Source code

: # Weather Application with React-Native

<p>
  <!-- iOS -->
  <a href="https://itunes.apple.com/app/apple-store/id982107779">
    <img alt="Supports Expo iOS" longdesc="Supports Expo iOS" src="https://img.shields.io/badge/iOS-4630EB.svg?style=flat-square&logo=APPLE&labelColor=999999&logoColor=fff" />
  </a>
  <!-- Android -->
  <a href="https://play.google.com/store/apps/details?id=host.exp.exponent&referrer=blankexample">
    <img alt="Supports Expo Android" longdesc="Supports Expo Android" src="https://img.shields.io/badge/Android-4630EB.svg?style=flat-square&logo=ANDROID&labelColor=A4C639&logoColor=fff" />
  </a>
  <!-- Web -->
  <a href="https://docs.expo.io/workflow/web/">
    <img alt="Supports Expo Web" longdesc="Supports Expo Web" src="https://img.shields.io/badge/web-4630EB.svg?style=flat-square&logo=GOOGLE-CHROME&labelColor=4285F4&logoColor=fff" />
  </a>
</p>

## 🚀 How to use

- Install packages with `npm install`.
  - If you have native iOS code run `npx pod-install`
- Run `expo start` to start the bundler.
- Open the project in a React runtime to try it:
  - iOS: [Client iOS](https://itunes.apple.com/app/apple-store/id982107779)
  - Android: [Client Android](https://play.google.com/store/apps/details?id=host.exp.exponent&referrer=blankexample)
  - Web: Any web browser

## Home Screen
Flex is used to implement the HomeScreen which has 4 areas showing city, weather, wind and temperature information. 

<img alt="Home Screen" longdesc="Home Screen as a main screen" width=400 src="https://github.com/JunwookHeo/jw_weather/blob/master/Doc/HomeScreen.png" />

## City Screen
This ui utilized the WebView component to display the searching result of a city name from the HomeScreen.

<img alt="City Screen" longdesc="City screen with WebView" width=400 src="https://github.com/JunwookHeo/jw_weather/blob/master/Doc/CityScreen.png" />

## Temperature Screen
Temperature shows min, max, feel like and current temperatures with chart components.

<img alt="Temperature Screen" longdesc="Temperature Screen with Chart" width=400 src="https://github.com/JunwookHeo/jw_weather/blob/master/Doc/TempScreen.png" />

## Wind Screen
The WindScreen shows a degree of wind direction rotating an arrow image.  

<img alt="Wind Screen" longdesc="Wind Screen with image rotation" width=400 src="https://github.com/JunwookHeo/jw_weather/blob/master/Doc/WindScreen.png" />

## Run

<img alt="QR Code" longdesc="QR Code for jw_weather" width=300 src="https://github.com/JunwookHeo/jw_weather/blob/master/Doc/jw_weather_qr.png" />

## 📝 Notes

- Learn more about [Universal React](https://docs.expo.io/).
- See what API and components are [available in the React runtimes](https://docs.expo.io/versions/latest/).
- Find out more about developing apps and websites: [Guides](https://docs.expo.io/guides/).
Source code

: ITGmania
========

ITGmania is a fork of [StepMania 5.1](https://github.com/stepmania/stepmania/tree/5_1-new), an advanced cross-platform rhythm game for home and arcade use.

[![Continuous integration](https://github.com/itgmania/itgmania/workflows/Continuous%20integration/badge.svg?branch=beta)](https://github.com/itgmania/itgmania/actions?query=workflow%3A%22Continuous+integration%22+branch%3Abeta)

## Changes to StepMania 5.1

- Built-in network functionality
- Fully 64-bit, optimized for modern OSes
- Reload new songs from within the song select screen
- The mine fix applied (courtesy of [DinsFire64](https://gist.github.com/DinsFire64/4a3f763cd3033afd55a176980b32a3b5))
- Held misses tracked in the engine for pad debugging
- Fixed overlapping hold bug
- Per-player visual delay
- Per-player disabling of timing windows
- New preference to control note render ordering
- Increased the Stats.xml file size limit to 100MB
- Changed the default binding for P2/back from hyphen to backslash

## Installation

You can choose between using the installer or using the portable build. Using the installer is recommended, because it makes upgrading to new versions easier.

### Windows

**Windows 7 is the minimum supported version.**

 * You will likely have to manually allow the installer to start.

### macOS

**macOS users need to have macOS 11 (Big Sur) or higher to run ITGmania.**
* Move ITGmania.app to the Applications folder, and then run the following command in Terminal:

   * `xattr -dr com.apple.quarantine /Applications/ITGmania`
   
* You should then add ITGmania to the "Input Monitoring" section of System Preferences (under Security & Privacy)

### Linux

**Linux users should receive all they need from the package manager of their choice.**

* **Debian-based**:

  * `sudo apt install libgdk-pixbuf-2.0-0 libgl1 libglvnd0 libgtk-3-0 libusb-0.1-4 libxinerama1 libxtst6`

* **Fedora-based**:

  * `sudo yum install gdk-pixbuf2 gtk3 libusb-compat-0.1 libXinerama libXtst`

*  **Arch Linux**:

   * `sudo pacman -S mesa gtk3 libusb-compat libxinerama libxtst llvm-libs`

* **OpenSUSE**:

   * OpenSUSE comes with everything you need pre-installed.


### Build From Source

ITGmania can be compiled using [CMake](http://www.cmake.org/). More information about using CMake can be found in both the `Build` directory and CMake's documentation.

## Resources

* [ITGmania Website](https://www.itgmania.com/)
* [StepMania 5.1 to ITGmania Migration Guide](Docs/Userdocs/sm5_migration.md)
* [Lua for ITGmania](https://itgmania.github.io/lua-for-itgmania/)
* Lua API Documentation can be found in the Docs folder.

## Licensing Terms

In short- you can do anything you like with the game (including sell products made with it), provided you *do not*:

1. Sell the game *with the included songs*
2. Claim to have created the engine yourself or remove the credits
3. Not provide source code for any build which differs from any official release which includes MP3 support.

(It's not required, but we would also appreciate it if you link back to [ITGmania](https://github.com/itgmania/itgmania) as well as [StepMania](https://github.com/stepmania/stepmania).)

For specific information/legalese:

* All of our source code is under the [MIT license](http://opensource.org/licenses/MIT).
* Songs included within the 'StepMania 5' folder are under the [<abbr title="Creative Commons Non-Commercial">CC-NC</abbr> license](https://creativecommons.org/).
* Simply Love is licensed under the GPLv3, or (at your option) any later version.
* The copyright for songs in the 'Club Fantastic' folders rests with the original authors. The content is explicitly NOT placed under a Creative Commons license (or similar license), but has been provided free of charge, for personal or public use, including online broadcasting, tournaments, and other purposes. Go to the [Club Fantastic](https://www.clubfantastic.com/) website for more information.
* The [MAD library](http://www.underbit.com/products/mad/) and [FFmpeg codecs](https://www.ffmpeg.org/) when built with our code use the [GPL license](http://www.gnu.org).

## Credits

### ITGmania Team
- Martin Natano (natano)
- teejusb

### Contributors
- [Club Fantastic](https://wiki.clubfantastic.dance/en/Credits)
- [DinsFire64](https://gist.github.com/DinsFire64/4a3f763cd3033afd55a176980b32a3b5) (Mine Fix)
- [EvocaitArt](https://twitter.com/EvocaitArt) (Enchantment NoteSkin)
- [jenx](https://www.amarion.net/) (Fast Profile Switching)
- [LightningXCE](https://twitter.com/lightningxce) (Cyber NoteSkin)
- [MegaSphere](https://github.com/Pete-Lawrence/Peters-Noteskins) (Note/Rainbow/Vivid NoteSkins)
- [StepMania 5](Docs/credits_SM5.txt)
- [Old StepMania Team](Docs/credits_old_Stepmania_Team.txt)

...

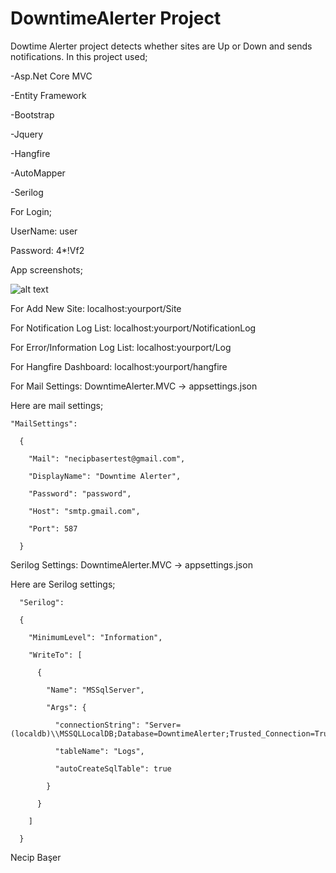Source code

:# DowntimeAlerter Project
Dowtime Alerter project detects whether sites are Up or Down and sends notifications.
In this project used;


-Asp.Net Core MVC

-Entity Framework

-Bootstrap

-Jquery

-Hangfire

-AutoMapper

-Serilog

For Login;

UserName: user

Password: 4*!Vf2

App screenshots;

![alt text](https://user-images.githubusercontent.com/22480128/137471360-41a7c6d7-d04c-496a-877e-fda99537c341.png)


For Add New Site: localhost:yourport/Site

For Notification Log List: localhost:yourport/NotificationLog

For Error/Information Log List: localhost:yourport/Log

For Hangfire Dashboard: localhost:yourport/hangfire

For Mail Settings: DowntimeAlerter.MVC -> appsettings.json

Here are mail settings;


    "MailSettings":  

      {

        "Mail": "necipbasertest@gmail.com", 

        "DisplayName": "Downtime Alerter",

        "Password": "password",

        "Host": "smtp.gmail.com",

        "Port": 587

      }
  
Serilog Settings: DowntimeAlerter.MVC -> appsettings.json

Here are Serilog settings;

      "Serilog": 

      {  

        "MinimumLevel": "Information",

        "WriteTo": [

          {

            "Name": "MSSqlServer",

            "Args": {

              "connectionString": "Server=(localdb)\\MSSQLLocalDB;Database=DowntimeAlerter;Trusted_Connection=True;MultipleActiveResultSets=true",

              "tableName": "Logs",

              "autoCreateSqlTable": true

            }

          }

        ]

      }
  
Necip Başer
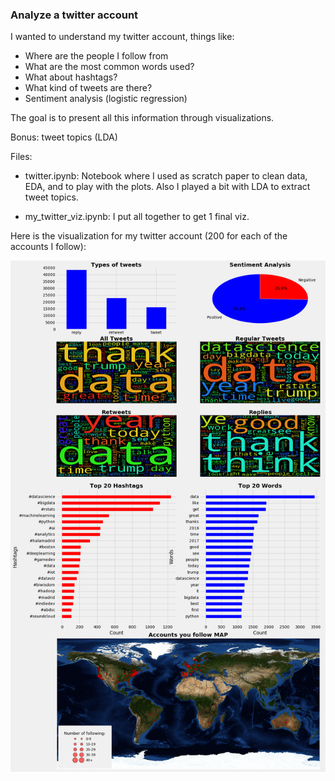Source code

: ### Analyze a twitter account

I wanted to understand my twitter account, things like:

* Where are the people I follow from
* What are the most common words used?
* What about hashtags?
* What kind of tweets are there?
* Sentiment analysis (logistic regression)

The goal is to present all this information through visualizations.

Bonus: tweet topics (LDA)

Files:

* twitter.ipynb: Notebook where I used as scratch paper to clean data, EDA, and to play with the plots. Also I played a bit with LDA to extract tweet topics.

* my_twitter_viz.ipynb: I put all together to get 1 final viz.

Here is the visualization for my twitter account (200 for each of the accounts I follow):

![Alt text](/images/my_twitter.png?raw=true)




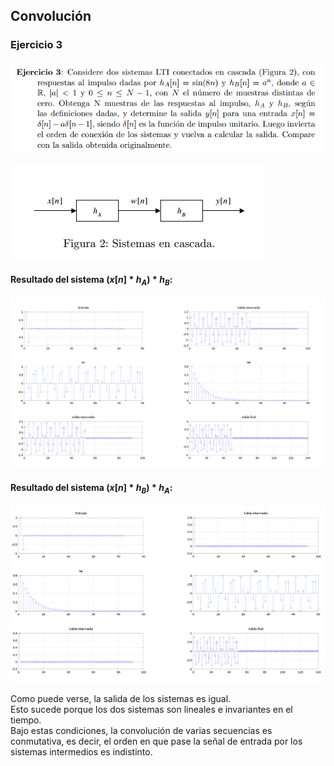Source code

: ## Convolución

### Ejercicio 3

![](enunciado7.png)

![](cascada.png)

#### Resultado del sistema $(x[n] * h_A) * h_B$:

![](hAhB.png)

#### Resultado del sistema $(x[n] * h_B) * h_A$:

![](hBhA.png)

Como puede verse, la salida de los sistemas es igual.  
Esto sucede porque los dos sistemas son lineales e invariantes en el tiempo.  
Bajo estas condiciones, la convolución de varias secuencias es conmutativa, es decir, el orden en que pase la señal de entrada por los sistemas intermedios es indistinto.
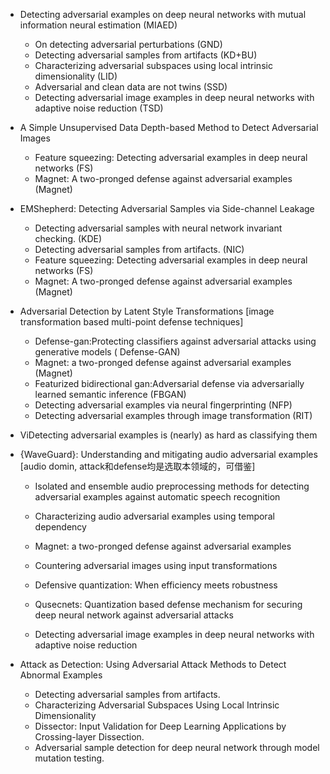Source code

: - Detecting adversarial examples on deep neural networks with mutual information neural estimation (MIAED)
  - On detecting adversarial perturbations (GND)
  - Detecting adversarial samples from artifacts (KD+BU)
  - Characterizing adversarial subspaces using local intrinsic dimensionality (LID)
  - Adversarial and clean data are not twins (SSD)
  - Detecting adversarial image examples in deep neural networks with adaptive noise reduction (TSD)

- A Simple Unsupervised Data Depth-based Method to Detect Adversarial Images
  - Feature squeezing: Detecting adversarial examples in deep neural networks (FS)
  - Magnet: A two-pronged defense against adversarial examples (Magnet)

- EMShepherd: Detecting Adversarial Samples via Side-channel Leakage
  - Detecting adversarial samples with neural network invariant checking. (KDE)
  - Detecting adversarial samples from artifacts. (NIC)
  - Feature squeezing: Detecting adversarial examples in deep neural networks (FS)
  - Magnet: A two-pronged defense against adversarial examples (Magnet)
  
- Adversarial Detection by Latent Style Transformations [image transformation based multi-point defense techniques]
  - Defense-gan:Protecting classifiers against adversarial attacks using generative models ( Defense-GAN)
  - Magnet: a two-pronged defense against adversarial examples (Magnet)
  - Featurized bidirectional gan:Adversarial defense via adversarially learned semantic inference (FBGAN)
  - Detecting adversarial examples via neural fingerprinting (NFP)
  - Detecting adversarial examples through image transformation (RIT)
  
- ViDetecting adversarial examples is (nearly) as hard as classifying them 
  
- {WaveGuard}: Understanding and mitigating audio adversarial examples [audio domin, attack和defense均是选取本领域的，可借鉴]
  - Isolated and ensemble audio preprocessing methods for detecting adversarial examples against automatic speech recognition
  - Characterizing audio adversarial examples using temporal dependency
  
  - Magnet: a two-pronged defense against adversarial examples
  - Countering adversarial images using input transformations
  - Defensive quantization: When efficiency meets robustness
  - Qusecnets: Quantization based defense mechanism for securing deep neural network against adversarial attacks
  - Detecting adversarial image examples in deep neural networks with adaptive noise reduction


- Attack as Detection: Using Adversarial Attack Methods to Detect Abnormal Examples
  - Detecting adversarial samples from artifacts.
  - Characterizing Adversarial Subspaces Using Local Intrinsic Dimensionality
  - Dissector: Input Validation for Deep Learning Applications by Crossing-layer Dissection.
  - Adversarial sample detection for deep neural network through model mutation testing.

__TASK ITEM__: Considering only the material above, set down every line from the one with "- Detecting adversarial examples through" to the one with "- Isolated and", inclusive, exactly as written.

__WRITTEN RESPONSE__:
  - Detecting adversarial examples through image transformation (RIT)
  
- ViDetecting adversarial examples is (nearly) as hard as classifying them 
  
- {WaveGuard}: Understanding and mitigating audio adversarial examples [audio domin, attack和defense均是选取本领域的，可借鉴]
  - Isolated and ensemble audio preprocessing methods for detecting adversarial examples against automatic speech recognition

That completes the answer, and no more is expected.